TELEVISION
› Por J. G.
Contra lo anunciado, Isla flotante, el programa de Fernando Peña, no mostró una pizca del “humor de Peña”, según insistía reiteradamente el locutor en la previa. El debut del actor/locutor en Canal 7 (que promedió un rating de 1.3 punto) fue un paseo extrañado, por momentos lentificado, otras veces matizado con canzonettas italianas para agravar el melodrama kitsch, de la mano de Cristina, alias La Mega, su criatura radial menos engolada que lo habitual. Su itinerario melancólico por la Costanera/ el zoológico/ el telo, junto a su acompañante ocasional El Molleja, comenzó con Cristina confesando al puestero de choripán que cada vez que se acuesta con un hombre se enamora, y siguió con la tournée, interrumpida cada tanto por el autor desde su escritorio trazando –por ejemplo– la genealogía de la palabra travesti.
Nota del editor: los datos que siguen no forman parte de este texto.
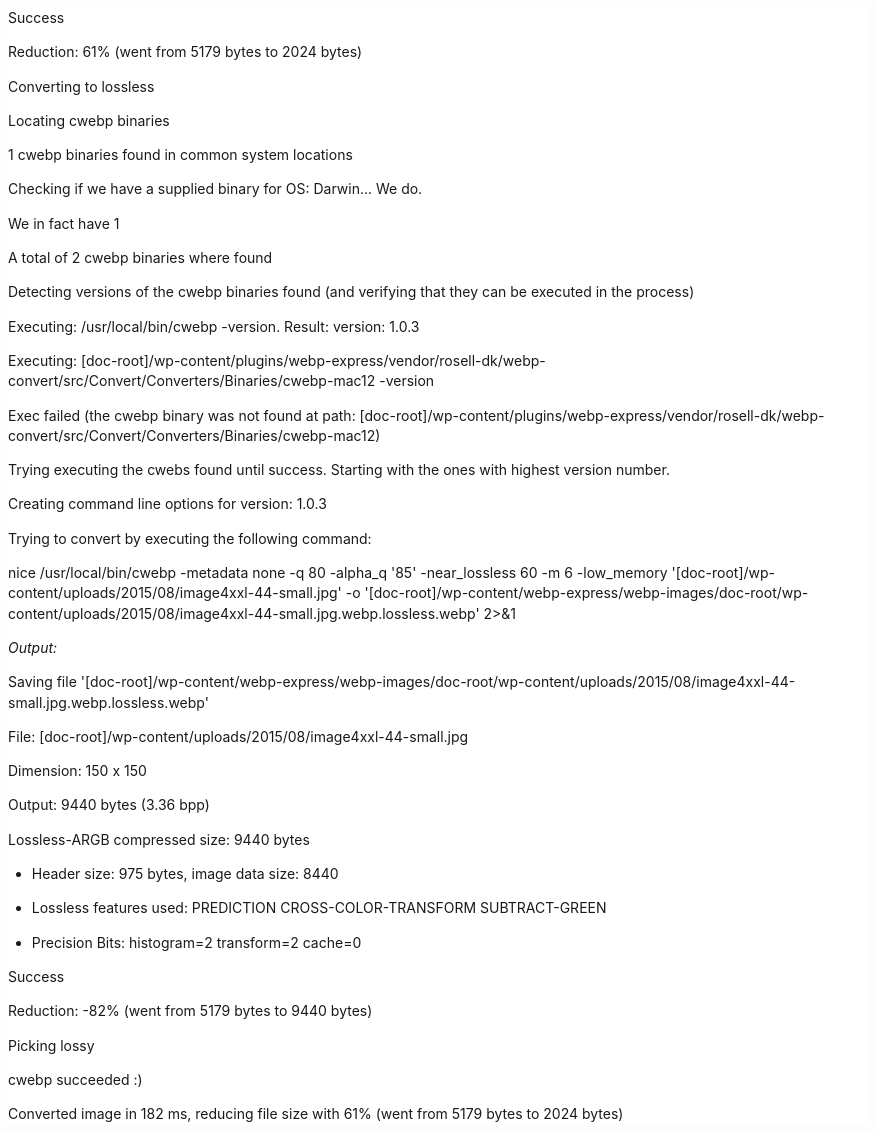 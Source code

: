 Success

Reduction: 61% (went from 5179 bytes to 2024 bytes)


Converting to lossless

Locating cwebp binaries

1 cwebp binaries found in common system locations

Checking if we have a supplied binary for OS: Darwin... We do.

We in fact have 1

A total of 2 cwebp binaries where found

Detecting versions of the cwebp binaries found (and verifying that they can be executed in the process)

Executing: /usr/local/bin/cwebp -version. Result: version: 1.0.3

Executing: [doc-root]/wp-content/plugins/webp-express/vendor/rosell-dk/webp-convert/src/Convert/Converters/Binaries/cwebp-mac12 -version

Exec failed (the cwebp binary was not found at path: [doc-root]/wp-content/plugins/webp-express/vendor/rosell-dk/webp-convert/src/Convert/Converters/Binaries/cwebp-mac12)

Trying executing the cwebs found until success. Starting with the ones with highest version number.

Creating command line options for version: 1.0.3

Trying to convert by executing the following command:

nice /usr/local/bin/cwebp -metadata none -q 80 -alpha_q '85' -near_lossless 60 -m 6 -low_memory '[doc-root]/wp-content/uploads/2015/08/image4xxl-44-small.jpg' -o '[doc-root]/wp-content/webp-express/webp-images/doc-root/wp-content/uploads/2015/08/image4xxl-44-small.jpg.webp.lossless.webp' 2>&1


*Output:* 

Saving file '[doc-root]/wp-content/webp-express/webp-images/doc-root/wp-content/uploads/2015/08/image4xxl-44-small.jpg.webp.lossless.webp'

File:      [doc-root]/wp-content/uploads/2015/08/image4xxl-44-small.jpg

Dimension: 150 x 150

Output:    9440 bytes (3.36 bpp)

Lossless-ARGB compressed size: 9440 bytes

  * Header size: 975 bytes, image data size: 8440

  * Lossless features used: PREDICTION CROSS-COLOR-TRANSFORM SUBTRACT-GREEN

  * Precision Bits: histogram=2 transform=2 cache=0


Success

Reduction: -82% (went from 5179 bytes to 9440 bytes)


Picking lossy

cwebp succeeded :)


Converted image in 182 ms, reducing file size with 61% (went from 5179 bytes to 2024 bytes)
Al borde del didactismo escolar, sentenció que “si querés que alguien te ame, no te enamores demasiado”.
En sus mejores momentos, los climas de un día en la vida de Cristina concretaron una atmósfera hipnótica: largas caminatas de la mano y en silencio, romanticismo exacerbado junto a la jaula de los monos, accesos de timidez de la travesti mirando al piso, chapoteo en el jacuzzi o intimidad en el telo con ella encima de él y la cámara empalagada en sus mohínes. El talento probado de Peña afloró en la construcción de una vida de travesti apartada del lugar común de la prostitución o las plumas, y más cercana a la figura de la quinceañera que se lamenta porque ellos “sólo piensan en eso” o que repite, defraudada, la frase “otra vez el mismo tango”. Por primera vez, en Isla flotante (que en sucesivos episodios recreará conflictos y rutinas de otras criaturas de Peña), la TV espió la vida sexual de una travesti, cabalgándole al tipo o mimándose con él en el jaccuzzi, en secuencia poco efectista. Todo ocurrió en el tono moroso del fisgoneo de un reality show más que en el respeto de núcleos de narración, dejando afuera los matices de la relación con el criterio atípico de hacer primar la generalización al caso. “Otra vez el mismo tango”, siguió repitiendo La Mega.
Por fuera de todos los pronósticos, la historia de la travesti fue una novela rosa sin comicidad ni escándalo, saturada –eso sí– de interpretación. Y así fue que cada tanto, la travesti Cristina dio paso al momento estelar del Peña autor/profesor, alternando la narración con sus señalamientos que consistieron en una educación sentimental para principiantes hecha de juegos con muñequitos o cuadros sinópticos. En ese espacio, detrás de la trama, las acotaciones no enriquecieron la historia, y Peña se despachó alardeando de su método (obsesivo del uso del diccionario, cuidadoso de cada palabra, piadoso con su criatura al grito de “¡Que baile!”). Añadió, como si hiciera falta dotar de interés a lo narrado, que “podrías ser vos, vos, o aquél...”.